### DATA PROVIDED

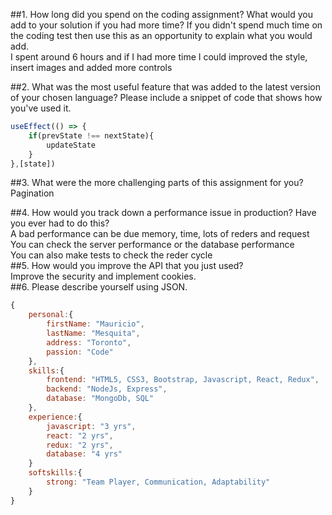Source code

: ##1.	How long did you spend on the coding assignment? What would you add to your solution if you had more time? If you didn't spend much time on the coding test then use this as an opportunity to explain what you would add.
<br />
I spent around 6 hours and if I had more time I could improved the style, insert images and added more controls<br />

##2.	What was the most useful feature that was added to the latest version of your chosen language? Please include a snippet of code that shows how you've used it.
<br />
```javascript
useEffect(() => {
    if(prevState !== nextState){
        updateState
    }
},[state])
```

##3.	What were the more challenging parts of this assignment for you?
<br />
Pagination


##4.	How would you track down a performance issue in production? Have you ever had to do this?
<br />
A bad performance can be due memory, time, lots of reders and request
<br />
You can check the server performance or the database performance
<br />
You can also make tests to check the reder cycle
<br />
##5.	How would you improve the API that you just used?
<br />
Improve the security and implement cookies.
<br />
##6.	Please describe yourself using JSON.
```javascript
{
    personal:{
        firstName: "Mauricio",
        lastName: "Mesquita",
        address: "Toronto",
        passion: "Code"
    },
    skills:{
        frontend: "HTML5, CSS3, Bootstrap, Javascript, React, Redux",
        backend: "NodeJs, Express",
        database: "MongoDb, SQL"
    },
    experience:{
        javascript: "3 yrs",
        react: "2 yrs",
        redux: "2 yrs",
        database: "4 yrs"
    }
    softskills:{
        strong: "Team Player, Communication, Adaptability"
    }
}
```

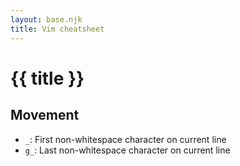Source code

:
 ```yaml
---
layout: base.njk
title: Vim cheatsheet
---
```


# {{ title }}

## Movement

* `_`: First non-whitespace character on current line
* `g_`: Last non-whitespace character on current line
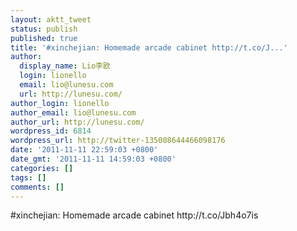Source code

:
 ```yaml
---
layout: aktt_tweet
status: publish
published: true
title: '#xinchejian: Homemade arcade cabinet http://t.co/J...'
author:
  display_name: Lio李欧
  login: lionello
  email: lio@lunesu.com
  url: http://lunesu.com/
author_login: lionello
author_email: lio@lunesu.com
author_url: http://lunesu.com/
wordpress_id: 6814
wordpress_url: http://twitter-135008644466098176
date: '2011-11-11 22:59:03 +0800'
date_gmt: '2011-11-11 14:59:03 +0800'
categories: []
tags: []
comments: []
---
```

<p>#xinchejian: Homemade arcade cabinet http://t.co/Jbh4o7is</p>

######

EXERCISE DIRECTIONS:
The answer must consist of every line above that contains the word "whitespace".

YOUR SOLUTION:
* `_`: First non-whitespace character on current line
* `g_`: Last non-whitespace character on current line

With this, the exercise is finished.